*Activity*.
Below, some lines carry pictures; leave those pictures out and retype exactly the lines from the one with "而属子女之部以名之也。" through the one with "First we will".

*Record excerpts*.
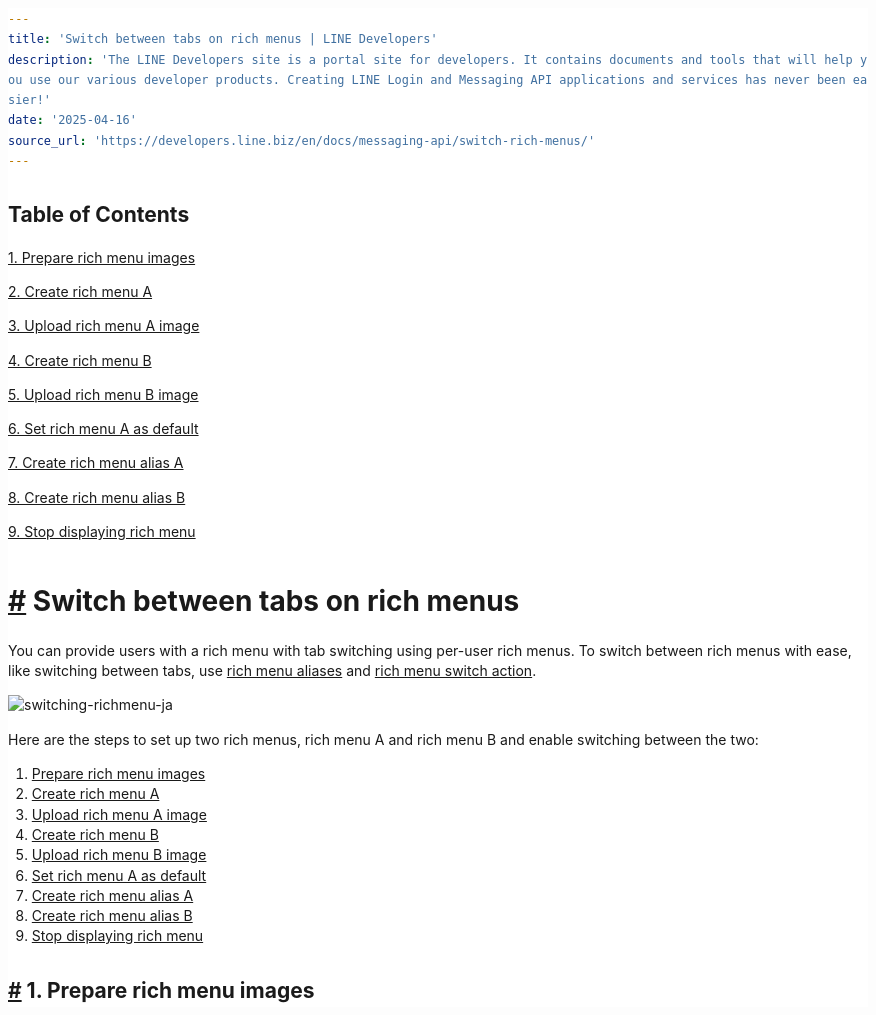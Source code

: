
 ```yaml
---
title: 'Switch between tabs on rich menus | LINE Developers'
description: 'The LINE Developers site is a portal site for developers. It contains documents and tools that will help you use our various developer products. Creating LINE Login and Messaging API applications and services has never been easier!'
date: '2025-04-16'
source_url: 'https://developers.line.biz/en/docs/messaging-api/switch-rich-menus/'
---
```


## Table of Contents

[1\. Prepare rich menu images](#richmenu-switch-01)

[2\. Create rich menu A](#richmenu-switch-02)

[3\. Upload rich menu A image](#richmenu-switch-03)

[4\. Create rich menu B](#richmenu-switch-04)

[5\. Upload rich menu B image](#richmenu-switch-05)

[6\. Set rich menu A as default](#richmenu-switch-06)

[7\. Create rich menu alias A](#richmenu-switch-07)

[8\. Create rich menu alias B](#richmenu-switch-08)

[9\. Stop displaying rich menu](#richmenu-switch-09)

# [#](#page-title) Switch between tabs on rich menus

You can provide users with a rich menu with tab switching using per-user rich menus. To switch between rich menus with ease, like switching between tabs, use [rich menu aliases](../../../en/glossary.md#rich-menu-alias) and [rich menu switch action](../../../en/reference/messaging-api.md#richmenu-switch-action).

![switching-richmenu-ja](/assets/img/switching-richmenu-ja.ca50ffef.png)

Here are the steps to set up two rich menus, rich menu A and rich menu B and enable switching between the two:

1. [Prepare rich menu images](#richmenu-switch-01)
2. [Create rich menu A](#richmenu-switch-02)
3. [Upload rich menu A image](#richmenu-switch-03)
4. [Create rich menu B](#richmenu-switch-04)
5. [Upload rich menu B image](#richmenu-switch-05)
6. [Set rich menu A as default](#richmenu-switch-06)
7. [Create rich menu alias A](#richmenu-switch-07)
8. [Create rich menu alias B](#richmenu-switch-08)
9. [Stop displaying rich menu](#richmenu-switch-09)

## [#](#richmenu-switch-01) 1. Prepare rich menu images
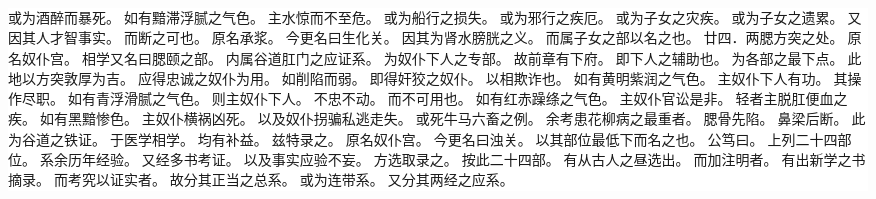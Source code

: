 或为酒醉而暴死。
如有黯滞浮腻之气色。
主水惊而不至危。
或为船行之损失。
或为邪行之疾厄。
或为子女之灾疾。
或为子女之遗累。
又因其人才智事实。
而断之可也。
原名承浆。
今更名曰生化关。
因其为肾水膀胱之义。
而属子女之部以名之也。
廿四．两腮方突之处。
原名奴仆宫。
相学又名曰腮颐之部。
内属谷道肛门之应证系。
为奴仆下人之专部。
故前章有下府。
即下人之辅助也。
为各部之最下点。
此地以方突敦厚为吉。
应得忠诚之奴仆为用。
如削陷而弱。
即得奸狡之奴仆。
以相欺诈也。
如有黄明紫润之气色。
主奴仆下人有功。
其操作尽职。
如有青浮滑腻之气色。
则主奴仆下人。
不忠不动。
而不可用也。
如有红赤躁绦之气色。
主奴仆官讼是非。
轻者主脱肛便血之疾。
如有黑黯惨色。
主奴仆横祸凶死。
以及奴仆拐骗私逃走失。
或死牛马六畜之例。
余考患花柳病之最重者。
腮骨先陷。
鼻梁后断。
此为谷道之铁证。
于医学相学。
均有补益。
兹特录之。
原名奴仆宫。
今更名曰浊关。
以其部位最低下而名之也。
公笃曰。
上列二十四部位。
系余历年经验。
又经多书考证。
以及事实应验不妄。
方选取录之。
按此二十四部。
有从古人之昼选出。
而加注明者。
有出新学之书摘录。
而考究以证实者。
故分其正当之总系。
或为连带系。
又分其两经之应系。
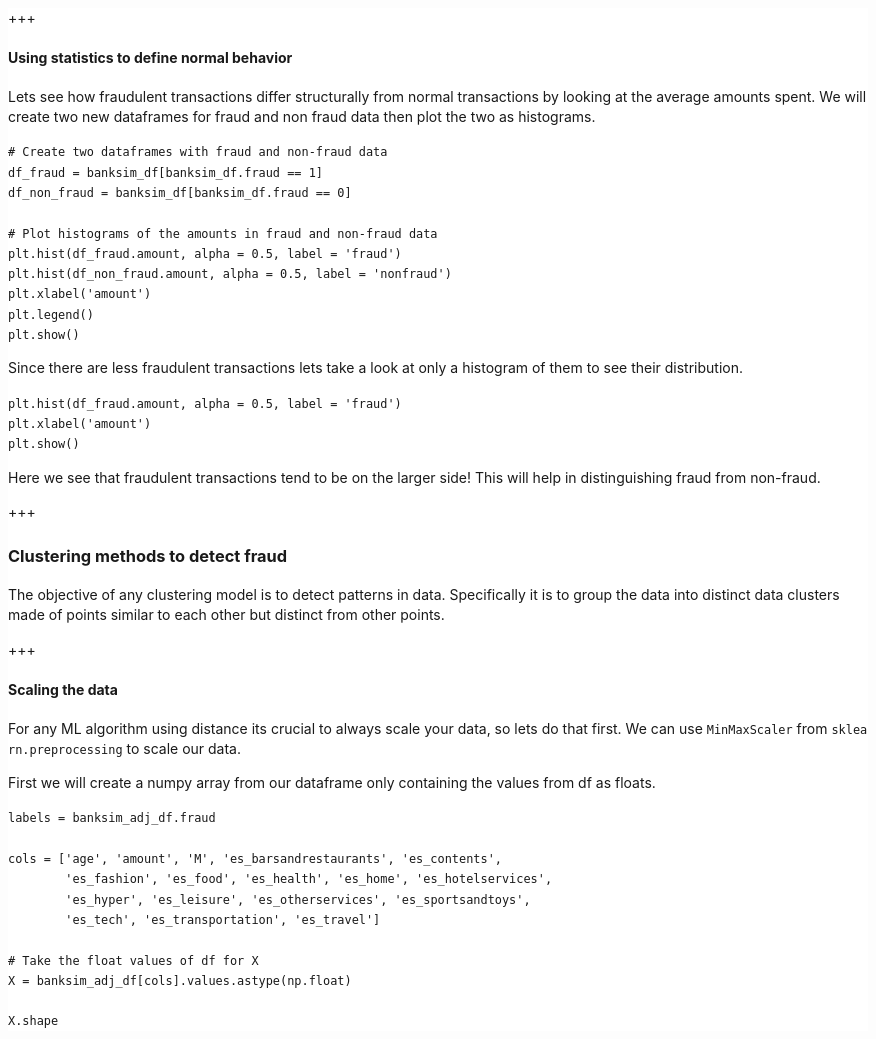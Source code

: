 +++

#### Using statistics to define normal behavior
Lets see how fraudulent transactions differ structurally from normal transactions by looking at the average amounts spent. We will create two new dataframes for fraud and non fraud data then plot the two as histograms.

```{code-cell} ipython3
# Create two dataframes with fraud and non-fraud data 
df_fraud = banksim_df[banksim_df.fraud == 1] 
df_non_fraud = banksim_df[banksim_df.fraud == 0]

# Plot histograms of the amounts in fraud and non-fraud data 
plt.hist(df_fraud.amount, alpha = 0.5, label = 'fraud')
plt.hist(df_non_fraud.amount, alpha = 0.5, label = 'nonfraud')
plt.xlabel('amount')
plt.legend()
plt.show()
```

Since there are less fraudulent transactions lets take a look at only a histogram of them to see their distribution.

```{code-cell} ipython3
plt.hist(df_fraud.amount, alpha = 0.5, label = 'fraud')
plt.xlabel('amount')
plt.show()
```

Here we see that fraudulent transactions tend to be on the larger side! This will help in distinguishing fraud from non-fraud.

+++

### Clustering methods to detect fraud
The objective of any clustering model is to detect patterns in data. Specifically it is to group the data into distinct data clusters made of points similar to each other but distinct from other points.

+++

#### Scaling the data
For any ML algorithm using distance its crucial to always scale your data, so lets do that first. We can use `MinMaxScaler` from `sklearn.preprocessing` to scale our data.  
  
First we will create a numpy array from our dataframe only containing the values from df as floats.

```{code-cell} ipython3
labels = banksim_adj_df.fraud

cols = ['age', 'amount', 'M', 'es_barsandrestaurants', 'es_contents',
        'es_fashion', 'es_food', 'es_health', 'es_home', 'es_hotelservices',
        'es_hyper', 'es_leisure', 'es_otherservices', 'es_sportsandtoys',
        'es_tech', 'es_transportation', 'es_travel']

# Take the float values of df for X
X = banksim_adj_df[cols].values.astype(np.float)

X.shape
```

*Response below*.
而属子女之部以名之也。
廿四．两腮方突之处。
原名奴仆宫。
相学又名曰腮颐之部。
内属谷道肛门之应证系。
为奴仆下人之专部。
故前章有下府。
即下人之辅助也。
为各部之最下点。
此地以方突敦厚为吉。
应得忠诚之奴仆为用。
如削陷而弱。
即得奸狡之奴仆。
以相欺诈也。
如有黄明紫润之气色。
主奴仆下人有功。
其操作尽职。
如有青浮滑腻之气色。
则主奴仆下人。
不忠不动。
而不可用也。
如有红赤躁绦之气色。
主奴仆官讼是非。
轻者主脱肛便血之疾。
如有黑黯惨色。
主奴仆横祸凶死。
以及奴仆拐骗私逃走失。
或死牛马六畜之例。
余考患花柳病之最重者。
腮骨先陷。
鼻梁后断。
此为谷道之铁证。
于医学相学。
均有补益。
兹特录之。
原名奴仆宫。
今更名曰浊关。
以其部位最低下而名之也。
公笃曰。
上列二十四部位。
系余历年经验。
又经多书考证。
以及事实应验不妄。
方选取录之。
按此二十四部。
有从古人之昼选出。
而加注明者。
有出新学之书摘录。
而考究以证实者。
故分其正当之总系。
或为连带系。
又分其两经之应系。
Source code

: +++

#### Using statistics to define normal behavior
Lets see how fraudulent transactions differ structurally from normal transactions by looking at the average amounts spent. We will create two new dataframes for fraud and non fraud data then plot the two as histograms.

```{code-cell} ipython3
# Create two dataframes with fraud and non-fraud data 
df_fraud = banksim_df[banksim_df.fraud == 1] 
df_non_fraud = banksim_df[banksim_df.fraud == 0]

# Plot histograms of the amounts in fraud and non-fraud data 
plt.hist(df_fraud.amount, alpha = 0.5, label = 'fraud')
plt.hist(df_non_fraud.amount, alpha = 0.5, label = 'nonfraud')
plt.xlabel('amount')
plt.legend()
plt.show()
```

Since there are less fraudulent transactions lets take a look at only a histogram of them to see their distribution.

```{code-cell} ipython3
plt.hist(df_fraud.amount, alpha = 0.5, label = 'fraud')
plt.xlabel('amount')
plt.show()
```

Here we see that fraudulent transactions tend to be on the larger side! This will help in distinguishing fraud from non-fraud.

+++

### Clustering methods to detect fraud
The objective of any clustering model is to detect patterns in data. Specifically it is to group the data into distinct data clusters made of points similar to each other but distinct from other points.

+++

#### Scaling the data
For any ML algorithm using distance its crucial to always scale your data, so lets do that first. We can use `MinMaxScaler` from `sklearn.preprocessing` to scale our data.  
  
First we will create a numpy array from our dataframe only containing the values from df as floats.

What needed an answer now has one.